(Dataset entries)
══════
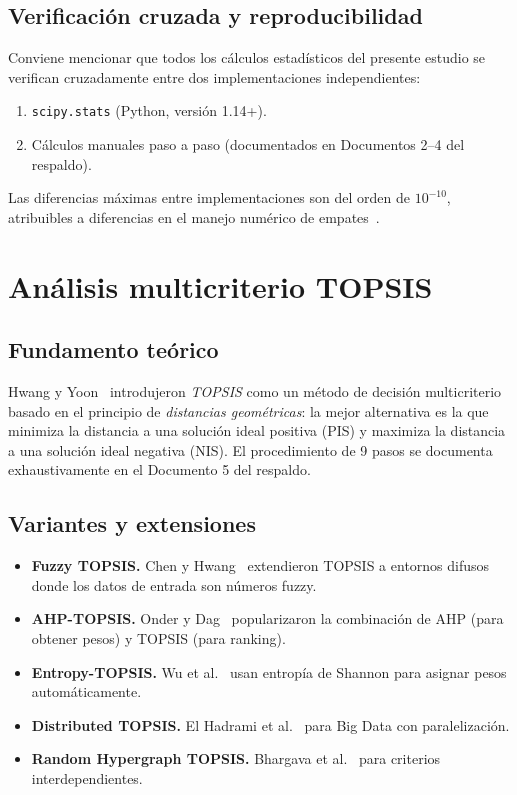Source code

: \documentclass[12pt,a4paper,oneside]{book}
\begin{document}
\subsection{Verificación cruzada y reproducibilidad}

Conviene mencionar que todos los cálculos estadísticos del presente estudio se verifican cruzadamente entre dos implementaciones independientes:
\begin{enumerate}
    \item \texttt{scipy.stats} (Python, versión 1.14+).
    \item Cálculos manuales paso a paso (documentados en Documentos 2--4 del respaldo).
\end{enumerate}
Las diferencias máximas entre implementaciones son del orden de $10^{-10}$, atribuibles a diferencias en el manejo numérico de empates~\cite{VirtanenScipy2020}.

\newpage
\section{Análisis multicriterio TOPSIS}
\label{doc7:sec:topsis}

\subsection{Fundamento teórico}

Hwang y Yoon~\cite{HwangYoon1981} introdujeron \emph{TOPSIS} como un método de decisión multicriterio basado en el principio de \emph{distancias geométricas}: la mejor alternativa es la que minimiza la distancia a una solución ideal positiva (PIS) y maximiza la distancia a una solución ideal negativa (NIS). El procedimiento de 9 pasos se documenta exhaustivamente en el Documento 5 del respaldo.

\subsection{Variantes y extensiones}

\begin{itemize}
    \item \textbf{Fuzzy TOPSIS.} Chen y Hwang~\cite{ChenHwang1992} extendieron TOPSIS a entornos difusos donde los datos de entrada son números fuzzy.
    \item \textbf{AHP-TOPSIS.} Onder y Dag~\cite{Onder2013} popularizaron la combinación de AHP (para obtener pesos) y TOPSIS (para ranking).
    \item \textbf{Entropy-TOPSIS.} Wu et al.~\cite{Wu2020} usan entropía de Shannon para asignar pesos automáticamente.
    \item \textbf{Distributed TOPSIS.} El Hadrami et al.~\cite{ElHadrami2023} para Big Data con paralelización.
    \item \textbf{Random Hypergraph TOPSIS.} Bhargava et al.~\cite{Bhargava2024} para criterios interdependientes.
\end{itemize}
\end{document}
══════
» Action item: Show all of the lines above in which "subsection" is present.

» Exercise answer:
\subsection{Verificación cruzada y reproducibilidad}
\subsection{Fundamento teórico}
\subsection{Variantes y extensiones}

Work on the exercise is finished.